ABOUT THIS TASK: Extract the opening line of the entries and every line after it, stopping at and including the line that contains "## Project Overview". Do not include pictures.

━━━━━ SOURCE MATERIAL

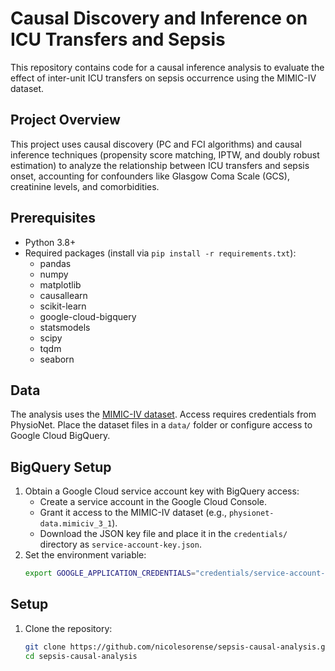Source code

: # Causal Discovery and Inference on ICU Transfers and Sepsis

This repository contains code for a causal inference analysis to evaluate the effect of inter-unit ICU transfers on sepsis occurrence using the MIMIC-IV dataset.

## Project Overview
This project uses causal discovery (PC and FCI algorithms) and causal inference techniques (propensity score matching, IPTW, and doubly robust estimation) to analyze the relationship between ICU transfers and sepsis onset, accounting for confounders like Glasgow Coma Scale (GCS), creatinine levels, and comorbidities.

## Prerequisites
- Python 3.8+
- Required packages (install via `pip install -r requirements.txt`):
  - pandas
  - numpy
  - matplotlib
  - causallearn
  - scikit-learn
  - google-cloud-bigquery
  - statsmodels
  - scipy
  - tqdm
  - seaborn

## Data
The analysis uses the [MIMIC-IV dataset](https://physionet.org/content/mimiciv/2.2/). Access requires credentials from PhysioNet. Place the dataset files in a `data/` folder or configure access to Google Cloud BigQuery.

## BigQuery Setup
1. Obtain a Google Cloud service account key with BigQuery access:
   - Create a service account in the Google Cloud Console.
   - Grant it access to the MIMIC-IV dataset (e.g., `physionet-data.mimiciv_3_1`).
   - Download the JSON key file and place it in the `credentials/` directory as `service-account-key.json`.
2. Set the environment variable:
   ```bash
   export GOOGLE_APPLICATION_CREDENTIALS="credentials/service-account-key.json
   ```

## Setup
1. Clone the repository:
   ```bash
   git clone https://github.com/nicolesorense/sepsis-causal-analysis.git
   cd sepsis-causal-analysis
   ```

━━━━━━━━━━

ANSWER TO THIS PROBLEM:
Source code

: # Causal Discovery and Inference on ICU Transfers and Sepsis

This repository contains code for a causal inference analysis to evaluate the effect of inter-unit ICU transfers on sepsis occurrence using the MIMIC-IV dataset.

## Project Overview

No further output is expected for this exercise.